Ma la guerra di Gaza, per quanto piccola, non è una semplice “questione di sicurezza” necessaria alle sfere del potere israeliano, un piccolo giardino dei limoni. Ancora una volta, in Palestina si riverbera la contesa tra grandi potenze. Se si è notato un deficit d’iniziativa diplomatica di un’America alle prese con una drammatica crisi interna e di un’Europa che stenta a trovare una voce unica spetta l’assunzione di responsabilità vero il caleidoscopio mediorientale.

Questo spiega, in parte, l’attivismo del presidente francese Sarkozy - che ha fatto il giro di Gerusalemme, Damasco e Ramallah - e la celerità del piano messo a punto con Mubarak. Un piano chiaramente svantaggioso per i palestinesi, approvato dalla solita Autorità palestinese e valutato dagli israeliani, ma dai contorni truffaldini per Hamas. Lo stesso accordo dell’ONU, senza qualcosa di più sostanzioso, non serve a niente. E guerra dopo guerra, tavolo dopo tavolo, la catena del conflitto in Medio Oriente sembra non volersi mai interrompere.
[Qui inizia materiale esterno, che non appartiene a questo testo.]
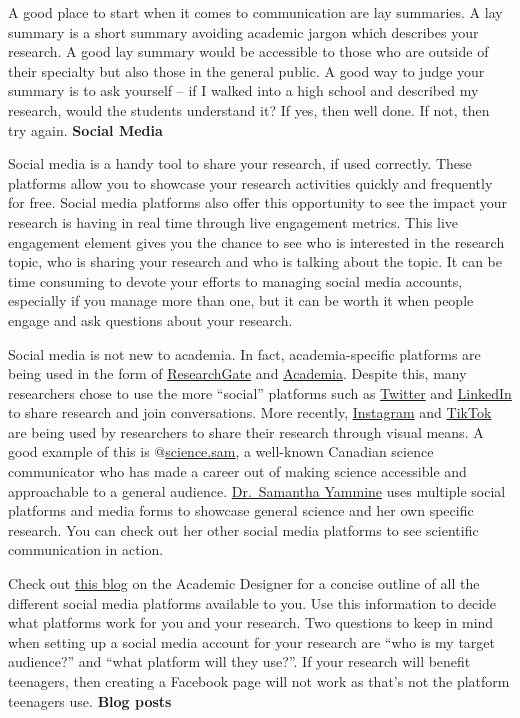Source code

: \documentclass[
]{book}
\begin{document}
A good place to start when it comes to communication are lay summaries. A lay summary is a short summary avoiding academic jargon which describes your research. A good lay summary would be accessible to those who are outside of their specialty but also those in the general public. A good way to judge your summary is to ask yourself -- if I walked into a high school and described my research, would the students understand it? If yes, then well done. If not, then try again. \textbf{Social Media}

Social media is a handy tool to share your research, if used correctly. These platforms allow you to showcase your research activities quickly and frequently for free. Social media platforms also offer this opportunity to see the impact your research is having in real time through live engagement metrics. This live engagement element gives you the chance to see who is interested in the research topic, who is sharing your research and who is talking about the topic. It can be time consuming to devote your efforts to managing social media accounts, especially if you manage more than one, but it can be worth it when people engage and ask questions about your research.

Social media is not new to academia. In fact, academia-specific platforms are being used in the form of \href{https://www.researchgate.net/}{ResearchGate} and \href{https://www.academia.edu/}{Academia}. Despite this, many researchers chose to use the more ``social'' platforms such as \href{http://www.twitter.com/}{Twitter} and \href{http://www.linkedin.com/}{LinkedIn} to share research and join conversations. More recently, \href{http://www.instagram.com/}{Instagram} and \href{https://www.tiktok.com/en}{TikTok} are being used by researchers to share their research through visual means. A good example of this is @\href{https://www.instagram.com/science.sam/}{science.sam}, a well-known Canadian science communicator who has made a career out of making science accessible and approachable to a general audience. \href{https://www.samanthayammine.com/}{Dr.~Samantha Yammine} uses multiple social platforms and media forms to showcase general science and her own specific research. You can check out her other social media platforms to see scientific communication in action.

Check out \href{https://theacademicdesigner.com/2019/social-media-platforms/}{this blog} on the Academic Designer for a concise outline of all the different social media platforms available to you. Use this information to decide what platforms work for you and your research. Two questions to keep in mind when setting up a social media account for your research are ``who is my target audience?'' and ``what platform will they use?''. If your research will benefit teenagers, then creating a Facebook page will not work as that's not the platform teenagers use. \textbf{Blog posts}
\end{document}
Le masse arabe protestano. Dopo la preghiera del venerdì, migliaia di persone sono scese in piazza contro l’offensiva israeliana. Circa 100.000 persone hanno sfilato ad Alessandria d’Egitto. In Cisgiordania sono scoppiati alcuni scontri tra seguaci di Hamas e Al Fath durante una manifestazione a Ramallah. Ma quale pace chiedono in una sfera del mondo dove la contesa mondiale tra potenze non si fa alcuno scrupolo?